The Breakfast Club were Madonna’s old band. I was recently reminiscing about the late 80’s (my early 20’s) and I listened to their last album “Breakfast Club” before they split up. At the time my girlfriend and I played it all the time. “Right on Track” was on our song.

The band was hard to categorise. Some would call it pop, others soft rock or even New-Wave, others may even label them blue-eyed soulsters.

I remember thinking their music videos were rather strange. In their video for “Right on track” they do have three women dressed as birds singing backup.

They were really an eclectic blend and definitely a fun and energetic dance band. Dan and Ed Gilroy brothers who grew up in New York City and Queens, guitarist Gary Burke from Queens and drummer Steve Bray.

In the late 70’s Madonna first hung out with Bray; the two met while Bray was travelling around playing drums. She was interesting, rather unusual and a dancer. In 1979 she went to New York City where she met up with the Gilroys, even crashing at Dan and Ed’s converted synagogue in Corona Queens. She joined the band, not utilizing that famous voice but beating the skins instead. Then Dan Gilroy made the mistake of giving her a song to sing, and from there on out she lost interest in the drums, according to Dan.

She let the group and Bray arrived in New York City shortly thereafter. However the four guys set up shop as the Breakfast Club, Bray and Burke had a stint as part of Madonna’s band, where she played guitar and sang. The band so says Bray, was Band of Gypsies II. As history showed this came to an end when Madonna went off to sign a record deal.

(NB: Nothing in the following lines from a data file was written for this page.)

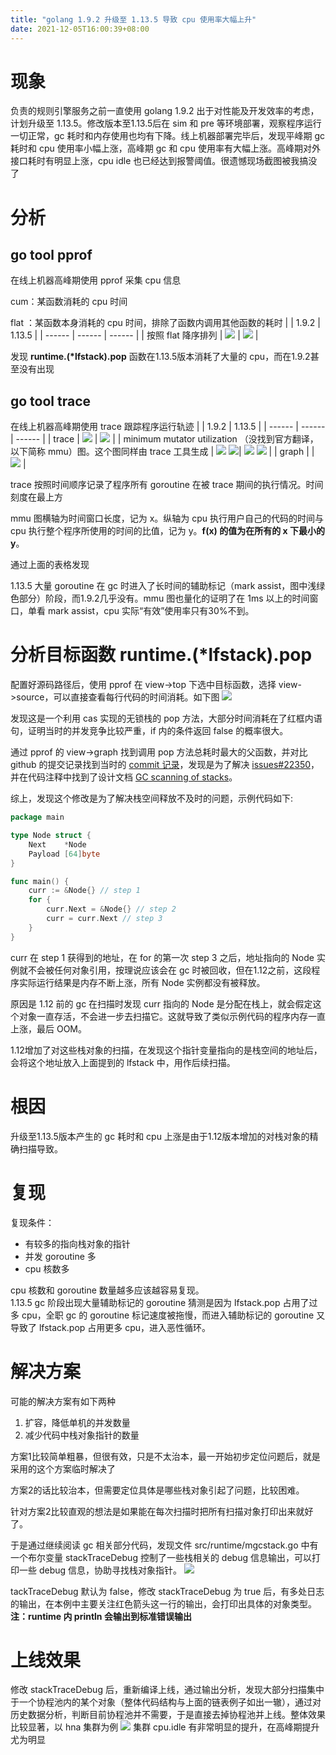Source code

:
 ```yaml
---
title: "golang 1.9.2 升级至 1.13.5 导致 cpu 使用率大幅上升"
date: 2021-12-05T16:00:39+08:00
---
```

# 现象
负责的规则引擎服务之前一直使用 golang 1.9.2 出于对性能及开发效率的考虑，计划升级至 1.13.5。修改版本至1.13.5后在 sim 和 pre 等环境部署，观察程序运行一切正常，gc 耗时和内存使用也均有下降。线上机器部署完毕后，发现平峰期 gc 耗时和 cpu 使用率小幅上涨，高峰期 gc 和 cpu 使用率有大幅上涨。高峰期对外接口耗时有明显上涨，cpu idle 也已经达到报警阈值。很遗憾现场截图被我搞没了
# 分析
## go tool pprof
在线上机器高峰期使用 pprof 采集 cpu 信息

cum：某函数消耗的 cpu 时间

flat ：某函数本身消耗的 cpu 时间，排除了函数内调用其他函数的耗时
|  | 1.9.2 | 1.13.5 |
| ------ | ------ | ------ |
| 按照 flat 降序排列 | ![](/go1.13.5gc/1.png) | ![](/go1.13.5gc/2.png) |

发现 **runtime.(\*lfstack).pop** 函数在1.13.5版本消耗了大量的 cpu，而在1.9.2甚至没有出现
## go tool trace
在线上机器高峰期使用 trace 跟踪程序运行轨迹
|  | 1.9.2 | 1.13.5 |
| ------ | ------ | ------ |
| trace | ![](/go1.13.5gc/3.png) | ![](/go1.13.5gc/4.png) |
| minimum mutator utilization （没找到官方翻译，以下简称 mmu）图。这个图同样由 trace 工具生成 | ![](/go1.13.5gc/5.png)  ![](/go1.13.5gc/6.png)| ![](/go1.13.5gc/7.png)  ![](/go1.13.5gc/8.png) |
| graph |  | ![](/go1.13.5gc/9.png) |


trace 按照时间顺序记录了程序所有 goroutine 在被 trace 期间的执行情况。时间刻度在最上方

mmu 图横轴为时间窗口长度，记为 x。纵轴为 cpu 执行用户自己的代码的时间与 cpu 执行整个程序所使用的时间的比值，记为 y。**f(x) 的值为在所有的 x 下最小的 y**。

通过上面的表格发现

1.13.5 大量 goroutine 在 gc 时进入了长时间的辅助标记（mark assist，图中浅绿色部分）阶段，而1.9.2几乎没有。mmu 图也量化的证明了在 1ms 以上的时间窗口，单看 mark assist，cpu 实际“有效”使用率只有30%不到。

# 分析目标函数 runtime.(*lfstack).pop
配置好源码路径后，使用 pprof 在 view->top 下选中目标函数，选择 view->source，可以直接查看每行代码的时间消耗。如下图
![](/go1.13.5gc/10.png)

发现这是一个利用 cas 实现的无锁栈的 pop 方法，大部分时间消耗在了红框内语句，证明当时的并发竞争比较严重，if 内的条件返回 false 的概率很大。

通过 pprof 的 view->graph 找到调用 pop 方法总耗时最大的父函数，并对比 github 的提交记录找到当时的 [commit 记录](https://github.com/golang/go/commit/cbafcc55e80d5b444e659a892b739c04a27980d3)，发现是为了解决 [issues#22350](https://github.com/golang/go/issues/22350)，并在代码注释中找到了设计文档 [GC scanning of stacks](https://docs.google.com/document/d/1un-Jn47yByHL7I0aVIP_uVCMxjdM5mpelJhiKlIqxkE/edit)。

综上，发现这个修改是为了解决栈空间释放不及时的问题，示例代码如下:
```go
package main

type Node struct {
    Next    *Node
    Payload [64]byte
}

func main() {
    curr := &Node{} // step 1
    for {
        curr.Next = &Node{} // step 2
        curr = curr.Next // step 3
    }
}
```
curr 在 step 1 获得到的地址，在 for 的第一次 step 3 之后，地址指向的 Node 实例就不会被任何对象引用，按理说应该会在 gc 时被回收，但在1.12之前，这段程序实际运行结果是内存不断上涨，所有 Node 实例都没有被释放。

原因是 1.12 前的 gc 在扫描时发现 curr 指向的 Node 是分配在栈上，就会假定这个对象一直存活，不会进一步去扫描它。这就导致了类似示例代码的程序内存一直上涨，最后 OOM。

1.12增加了对这些栈对象的扫描，在发现这个指针变量指向的是栈空间的地址后，会将这个地址放入上面提到的 lfstack 中，用作后续扫描。
# 根因
升级至1.13.5版本产生的 gc 耗时和 cpu 上涨是由于1.12版本增加的对栈对象的精确扫描导致。
# 复现
复现条件：

- 有较多的指向栈对象的指针
- 并发 goroutine 多
- cpu 核数多

cpu 核数和 goroutine 数量越多应该越容易复现。  
1.13.5 gc 阶段出现大量辅助标记的 goroutine 猜测是因为 lfstack.pop 占用了过多 cpu，全职 gc 的 goroutine 标记速度被拖慢，而进入辅助标记的 goroutine 又导致了 lfstack.pop 占用更多 cpu，进入恶性循环。

# 解决方案
可能的解决方案有如下两种

1. 扩容，降低单机的并发数量
2. 减少代码中栈对象指针的数量

方案1比较简单粗暴，但很有效，只是不太治本，最一开始初步定位问题后，就是采用的这个方案临时解决了

方案2的话比较治本，但需要定位具体是哪些栈对象引起了问题，比较困难。

针对方案2比较直观的想法是如果能在每次扫描时把所有扫描对象打印出来就好了。

于是通过继续阅读 gc 相关部分代码，发现文件 src/runtime/mgcstack.go 中有一个布尔变量 stackTraceDebug 控制了一些栈相关的 debug 信息输出，可以打印一些 debug 信息，协助寻找栈对象指针。
![](/go1.13.5gc/11.png)

tackTraceDebug 默认为 false，修改 stackTraceDebug 为 true 后，有多处日志的输出，在本例中主要关注红色箭头这一行的输出，会打印出具体的对象类型。**注：runtime 内 println 会输出到标准错误输出**

# 上线效果
修改 stackTraceDebug 后，重新编译上线，通过输出分析，发现大部分扫描集中于一个协程池内的某个对象（整体代码结构与上面的链表例子如出一辙），通过对历史数据分析，判断目前协程池并不需要，于是直接去掉协程池并上线。整体效果比较显著，以 hna 集群为例
![](/go1.13.5gc/12.png)
集群 cpu.idle 有非常明显的提升，在高峰期提升尤为明显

The breakfast Club was signed to MCA. The album, simply titled “Breakfast Club,” was released in 1988. The first single, “Right on Track,” is a dance tune of the highest order. No techno-pop beat here, no sugar-coated, honey dipped bounce, just a solid happy tune.

The song has complementary blend of singing guitars, thumping drums and electric keyboards with the end product being dance music, not club music. These lyrics are fun-loving and although they are devoid of any political statements, they do make sense.

There is some variety on the album; the bands mellows out with its second single, “Kiss and Tell”; “Rico Mambo” is a fast paced tune with a Latin flavour, and the Album features a cover of the old Boxtops classic, “Expressway To Your Heart, complete with the sounds of rush hour traffic.